Navigating Uncertain Times in Facilities Management

By

Mike Snyder

Heraclitus, an ancient Greek philosopher, is attributed the oft-quoted “change is the only constant in life.” 

For many in facilities management, that insight has never felt more relevant. Facilities managers and operators are facing new challenges and economic forces, and change seems to be the only certain thing the industry can rely on.

One thing you can be sure of is that your restaurant will continue to need to maintain and repair equipment to stay in business. However, you may need to revisit your “business as usual” approach to labor, equipment, and managing facilities.

Operators are facing major challenges in two areas: labor (both in-house and with vendors) and supply chain issues (both for new equipment and for parts). Here, we’ll cover tips to help manage facilities and construction during periods of uncertainty. Adopting a new Computerized Maintenance Management Systems (CMMS) facility strategy may help you find new solutions for labor and facilities management challenges.

Uncertainty #1: Labor Challenges

As most operators will tell you, demand is trending high. Organizations are facing an increase in sales concurrent with a general decrease in available labor. Facility managers are facing higher turnover, reduced availability, and potentially less experienced staff — both internally and with vendors.

Help Wanted

Labor Within Your Organization

Much of the labor crunch is affecting entry-level roles. For example, as a restaurant operator you may not have enough servers or cooks to fill out the everyday schedule. Or, you may have noticed a decrease in the experience levels of potential employees, as people trained in the industry move to different verticals. These challenges can take from your managers time, forcing them to spend their time focused on day-to-day functions of the facility rather than managing strategically at a high level.

When it comes to managing facilities, busy operators need a tool to help them efficiently manage maintenance of equipment. Facilities management is a high priority, your operators need to be able to rely on their partnerships with service providers, and yet your management may no longer have the time to call, vet, and follow up with vendors.

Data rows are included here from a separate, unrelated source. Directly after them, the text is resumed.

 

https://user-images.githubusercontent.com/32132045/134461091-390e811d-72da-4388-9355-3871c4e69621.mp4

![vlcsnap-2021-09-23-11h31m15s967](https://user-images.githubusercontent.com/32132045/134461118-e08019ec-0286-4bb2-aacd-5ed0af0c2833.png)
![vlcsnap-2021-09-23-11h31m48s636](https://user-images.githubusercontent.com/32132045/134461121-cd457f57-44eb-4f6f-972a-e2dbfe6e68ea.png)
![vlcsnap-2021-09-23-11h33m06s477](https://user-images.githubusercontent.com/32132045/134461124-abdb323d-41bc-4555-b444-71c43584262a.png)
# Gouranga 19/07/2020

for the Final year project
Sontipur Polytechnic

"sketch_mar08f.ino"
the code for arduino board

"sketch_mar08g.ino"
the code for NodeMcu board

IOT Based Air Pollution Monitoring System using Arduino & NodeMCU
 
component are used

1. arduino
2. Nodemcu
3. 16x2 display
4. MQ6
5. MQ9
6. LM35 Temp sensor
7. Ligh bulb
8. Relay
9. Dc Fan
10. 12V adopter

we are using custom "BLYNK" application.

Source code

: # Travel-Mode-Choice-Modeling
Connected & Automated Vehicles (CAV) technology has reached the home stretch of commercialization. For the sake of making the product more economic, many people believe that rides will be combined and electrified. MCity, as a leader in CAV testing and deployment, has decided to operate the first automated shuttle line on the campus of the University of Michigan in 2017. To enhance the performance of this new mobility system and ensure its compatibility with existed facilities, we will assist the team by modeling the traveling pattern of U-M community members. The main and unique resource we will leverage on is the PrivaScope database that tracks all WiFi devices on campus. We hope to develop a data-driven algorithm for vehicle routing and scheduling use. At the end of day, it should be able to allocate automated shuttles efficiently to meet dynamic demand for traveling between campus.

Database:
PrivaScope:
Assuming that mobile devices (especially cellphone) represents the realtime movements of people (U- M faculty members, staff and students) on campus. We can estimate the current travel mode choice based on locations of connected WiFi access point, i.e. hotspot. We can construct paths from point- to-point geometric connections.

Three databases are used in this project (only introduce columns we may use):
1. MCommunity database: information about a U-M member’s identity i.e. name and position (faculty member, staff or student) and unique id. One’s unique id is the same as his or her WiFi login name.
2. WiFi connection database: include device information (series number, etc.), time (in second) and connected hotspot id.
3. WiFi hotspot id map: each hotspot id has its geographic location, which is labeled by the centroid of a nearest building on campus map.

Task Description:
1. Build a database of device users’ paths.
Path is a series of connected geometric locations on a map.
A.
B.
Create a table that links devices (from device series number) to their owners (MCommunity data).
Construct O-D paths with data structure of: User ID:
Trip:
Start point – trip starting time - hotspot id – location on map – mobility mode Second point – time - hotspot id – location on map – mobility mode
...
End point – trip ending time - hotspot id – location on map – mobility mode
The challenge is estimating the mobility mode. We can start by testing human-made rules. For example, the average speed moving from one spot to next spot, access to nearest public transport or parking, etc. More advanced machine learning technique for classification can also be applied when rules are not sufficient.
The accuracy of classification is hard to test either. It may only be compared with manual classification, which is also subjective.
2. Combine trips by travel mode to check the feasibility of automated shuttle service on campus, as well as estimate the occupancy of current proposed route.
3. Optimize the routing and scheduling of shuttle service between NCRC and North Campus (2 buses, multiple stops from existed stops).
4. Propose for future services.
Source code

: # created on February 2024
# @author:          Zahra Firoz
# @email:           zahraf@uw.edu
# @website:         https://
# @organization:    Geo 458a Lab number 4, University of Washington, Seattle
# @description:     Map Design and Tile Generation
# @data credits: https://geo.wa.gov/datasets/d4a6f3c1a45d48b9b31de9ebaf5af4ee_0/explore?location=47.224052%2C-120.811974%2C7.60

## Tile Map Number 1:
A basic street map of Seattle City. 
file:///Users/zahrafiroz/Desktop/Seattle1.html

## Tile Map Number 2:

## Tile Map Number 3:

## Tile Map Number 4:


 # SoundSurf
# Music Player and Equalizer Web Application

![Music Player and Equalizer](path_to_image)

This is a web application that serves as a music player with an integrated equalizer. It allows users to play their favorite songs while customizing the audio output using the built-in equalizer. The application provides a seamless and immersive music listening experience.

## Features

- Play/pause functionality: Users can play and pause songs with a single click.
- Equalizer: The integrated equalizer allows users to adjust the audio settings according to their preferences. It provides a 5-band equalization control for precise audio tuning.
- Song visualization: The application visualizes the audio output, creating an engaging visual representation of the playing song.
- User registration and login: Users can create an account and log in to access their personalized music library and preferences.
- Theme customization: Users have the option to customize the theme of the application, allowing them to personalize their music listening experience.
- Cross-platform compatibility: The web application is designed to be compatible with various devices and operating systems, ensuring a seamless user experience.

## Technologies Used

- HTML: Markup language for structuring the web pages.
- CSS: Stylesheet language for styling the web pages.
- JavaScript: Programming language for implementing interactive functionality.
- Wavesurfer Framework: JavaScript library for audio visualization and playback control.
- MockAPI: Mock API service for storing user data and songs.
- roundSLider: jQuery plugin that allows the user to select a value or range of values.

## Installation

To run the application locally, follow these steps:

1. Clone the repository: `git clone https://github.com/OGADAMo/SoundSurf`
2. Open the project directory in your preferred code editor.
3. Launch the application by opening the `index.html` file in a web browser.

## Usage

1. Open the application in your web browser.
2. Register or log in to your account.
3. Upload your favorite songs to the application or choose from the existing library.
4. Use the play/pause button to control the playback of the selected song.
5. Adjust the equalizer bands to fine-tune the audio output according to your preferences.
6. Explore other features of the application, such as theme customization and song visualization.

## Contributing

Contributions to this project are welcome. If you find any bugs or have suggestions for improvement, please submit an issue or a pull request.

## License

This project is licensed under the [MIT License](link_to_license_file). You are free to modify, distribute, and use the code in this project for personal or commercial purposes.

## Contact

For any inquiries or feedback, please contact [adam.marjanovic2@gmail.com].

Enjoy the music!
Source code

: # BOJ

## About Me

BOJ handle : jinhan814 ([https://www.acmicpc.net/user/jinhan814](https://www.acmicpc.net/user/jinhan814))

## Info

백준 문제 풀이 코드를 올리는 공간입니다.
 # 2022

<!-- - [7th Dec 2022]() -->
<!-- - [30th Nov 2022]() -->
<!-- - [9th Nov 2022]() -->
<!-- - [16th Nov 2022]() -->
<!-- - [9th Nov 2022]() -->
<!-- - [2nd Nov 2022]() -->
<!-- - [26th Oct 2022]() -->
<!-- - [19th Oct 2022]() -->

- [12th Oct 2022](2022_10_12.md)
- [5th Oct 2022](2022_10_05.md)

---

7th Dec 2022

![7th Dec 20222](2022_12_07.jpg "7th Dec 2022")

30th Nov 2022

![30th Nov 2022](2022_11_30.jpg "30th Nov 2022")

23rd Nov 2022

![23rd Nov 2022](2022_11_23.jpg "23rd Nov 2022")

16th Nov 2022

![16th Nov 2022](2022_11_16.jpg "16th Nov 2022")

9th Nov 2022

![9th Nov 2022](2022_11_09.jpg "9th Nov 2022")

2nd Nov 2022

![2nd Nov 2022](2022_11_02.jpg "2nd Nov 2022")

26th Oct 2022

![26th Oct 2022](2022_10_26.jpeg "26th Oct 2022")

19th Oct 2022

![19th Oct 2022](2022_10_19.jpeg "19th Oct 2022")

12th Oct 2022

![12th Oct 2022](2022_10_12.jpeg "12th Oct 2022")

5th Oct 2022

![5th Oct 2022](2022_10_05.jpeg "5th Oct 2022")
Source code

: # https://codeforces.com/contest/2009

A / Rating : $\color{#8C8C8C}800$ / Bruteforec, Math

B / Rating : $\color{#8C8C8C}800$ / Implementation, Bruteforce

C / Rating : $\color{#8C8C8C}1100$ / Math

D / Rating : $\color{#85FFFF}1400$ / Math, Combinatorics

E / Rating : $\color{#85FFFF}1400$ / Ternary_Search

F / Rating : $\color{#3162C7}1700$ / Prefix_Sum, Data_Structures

Your Service Providers’ Labor Challenges

Service providers are facing the same labor shortage issues that facility managers are, particularly as technician demographics indicate an aging workforce without the same number of new workers. With labor as a challenge, many service providers may be resorting to the 80/20 rule (80% of profit is coming from 20% of customers). To cope with labor shortages, some vendors may not prioritize new customers or existing clients that aren’t in the top 20% of their business.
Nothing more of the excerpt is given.